::: RECORDS SHOWN

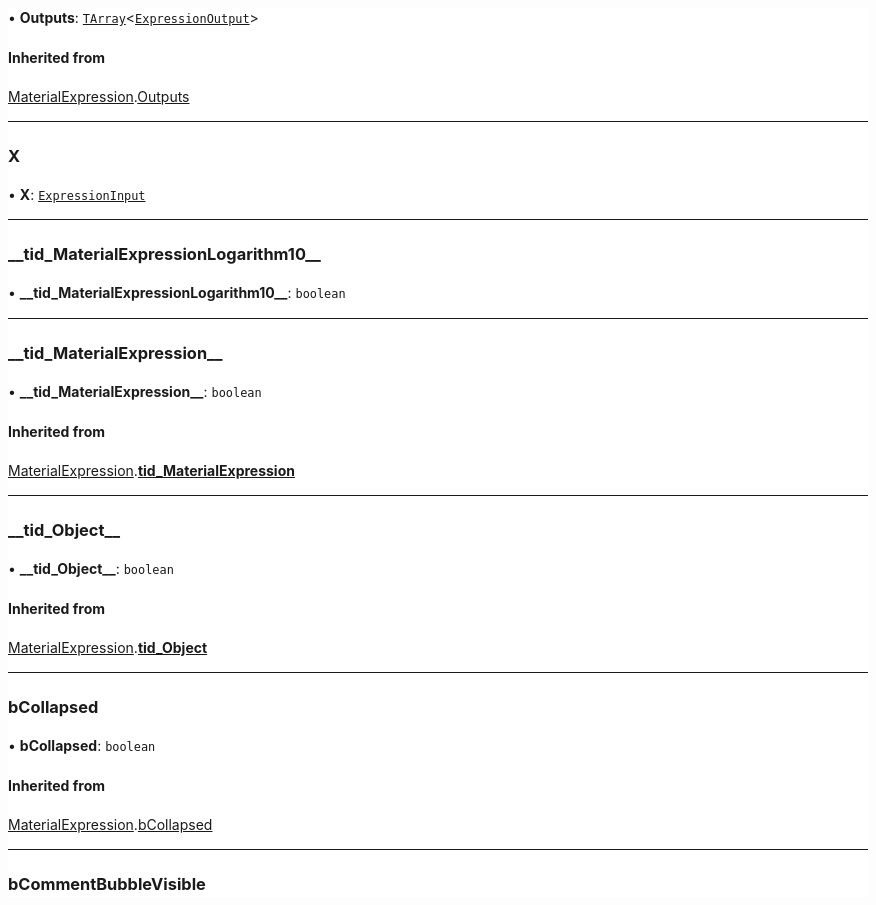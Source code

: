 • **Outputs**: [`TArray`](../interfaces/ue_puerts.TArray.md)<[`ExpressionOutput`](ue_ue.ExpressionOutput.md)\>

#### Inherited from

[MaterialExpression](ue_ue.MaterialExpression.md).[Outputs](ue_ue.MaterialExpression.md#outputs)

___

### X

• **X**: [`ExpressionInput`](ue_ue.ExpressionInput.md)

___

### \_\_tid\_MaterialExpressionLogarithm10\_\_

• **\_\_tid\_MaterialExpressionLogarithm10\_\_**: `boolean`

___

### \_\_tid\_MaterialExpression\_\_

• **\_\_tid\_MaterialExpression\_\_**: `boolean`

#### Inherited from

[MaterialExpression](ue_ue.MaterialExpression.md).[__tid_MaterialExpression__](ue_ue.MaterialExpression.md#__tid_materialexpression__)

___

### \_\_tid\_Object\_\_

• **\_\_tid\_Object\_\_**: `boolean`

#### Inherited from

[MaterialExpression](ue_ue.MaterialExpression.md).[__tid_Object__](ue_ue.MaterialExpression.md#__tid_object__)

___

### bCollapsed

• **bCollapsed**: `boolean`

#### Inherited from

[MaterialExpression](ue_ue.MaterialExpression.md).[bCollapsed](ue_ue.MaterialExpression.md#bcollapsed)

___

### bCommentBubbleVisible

::::::

## WHAT THIS TASK INVOLVES
Search the data above for the string "Outputs". Report every line where it is found.

## SOLUTION BELOW
: • **Outputs**: [`TArray`](../interfaces/ue_puerts.TArray.md)<[`ExpressionOutput`](ue_ue.ExpressionOutput.md)\>
[MaterialExpression](ue_ue.MaterialExpression.md).[Outputs](ue_ue.MaterialExpression.md#outputs)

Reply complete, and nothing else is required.